▸ What the task asks: Find the line that contains "- [A]: [TensorFlow 2 Quantization" in the entries below. Output it and each later line exactly, and nothing else.

▸ Source material:

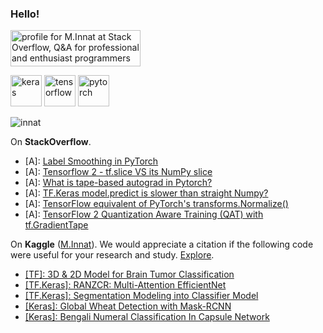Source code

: ### Hello!


<a href="https://stackoverflow.com/users/9215780/m-innat"><img src="https://stackoverflow.com/users/flair/9215780.png?theme=clean" width="208" height="58" alt="profile for M.Innat at Stack Overflow, Q&amp;A for professional and enthusiast programmers" title="profile for M.Innat at Stack Overflow, Q&amp;A for professional and enthusiast programmers"></a>

<p align="left">
  <img src="https://github.com/valohai/ml-logos/blob/master/keras.svg" alt="keras" width="50" height="50"/> 
  <img src="https://www.vectorlogo.zone/logos/tensorflow/tensorflow-icon.svg" alt="tensorflow" width="50" height="50"/> 
  <img src="https://www.vectorlogo.zone/logos/pytorch/pytorch-icon.svg" alt="pytorch" width="50" height="50"/> 
</p>



 <p align="left"> <img src="https://komarev.com/ghpvc/?username=innat" alt="innat" /> </p>

On **StackOverflow**.

 - [A]: [Label Smoothing in PyTorch](https://stackoverflow.com/a/66773267/9215780)
 - [A]: [Tensorflow 2 - tf.slice VS its NumPy slice](https://stackoverflow.com/a/67387982/9215780)
 - [A]: [What is tape-based autograd in Pytorch?](https://stackoverflow.com/a/67591848/9215780)
 - [A]: [TF.Keras model.predict is slower than straight Numpy?](https://stackoverflow.com/a/67238117/9215780)
 - [A]: [TensorFlow equivalent of PyTorch's transforms.Normalize()](https://stackoverflow.com/a/67484253/9215780)
 - [A]: [TensorFlow 2 Quantization Aware Training (QAT) with tf.GradientTape](https://stackoverflow.com/a/66881336/9215780)


On **Kaggle** ([M.Innat](https://www.kaggle.com/ipythonx)). We would appreciate a citation if the following code were useful for your research and study. [Explore](https://www.kaggle.com/ipythonx/code?userId=1984321&sortBy=voteCount&tab=profile).

- [[TF]: 3D & 2D Model for Brain Tumor Classification](https://www.kaggle.com/ipythonx/tf-3d-2d-model-for-brain-tumor-classification/notebook)
- [[TF.Keras]: RANZCR: Multi-Attention EfficientNet](https://www.kaggle.com/ipythonx/tf-keras-ranzcr-multi-attention-efficientnet)
- [[TF.Keras]: Segmentation Modeling into Classifier Model](https://www.kaggle.com/ipythonx/tf-segmentation-modeling-into-classifier-model/notebook)
- [[Keras]: Global Wheat Detection with Mask-RCNN](https://www.kaggle.com/ipythonx/keras-global-wheat-detection-with-mask-rcnn)
- [[Keras]: Bengali Numeral Classification In Capsule Network](https://www.kaggle.com/ipythonx/bengali-numeral-classification-in-capsule-network)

▸ Answer section:
 - [A]: [TensorFlow 2 Quantization Aware Training (QAT) with tf.GradientTape](https://stackoverflow.com/a/66881336/9215780)


On **Kaggle** ([M.Innat](https://www.kaggle.com/ipythonx)). We would appreciate a citation if the following code were useful for your research and study. [Explore](https://www.kaggle.com/ipythonx/code?userId=1984321&sortBy=voteCount&tab=profile).

- [[TF]: 3D & 2D Model for Brain Tumor Classification](https://www.kaggle.com/ipythonx/tf-3d-2d-model-for-brain-tumor-classification/notebook)
- [[TF.Keras]: RANZCR: Multi-Attention EfficientNet](https://www.kaggle.com/ipythonx/tf-keras-ranzcr-multi-attention-efficientnet)
- [[TF.Keras]: Segmentation Modeling into Classifier Model](https://www.kaggle.com/ipythonx/tf-segmentation-modeling-into-classifier-model/notebook)
- [[Keras]: Global Wheat Detection with Mask-RCNN](https://www.kaggle.com/ipythonx/keras-global-wheat-detection-with-mask-rcnn)
- [[Keras]: Bengali Numeral Classification In Capsule Network](https://www.kaggle.com/ipythonx/bengali-numeral-classification-in-capsule-network)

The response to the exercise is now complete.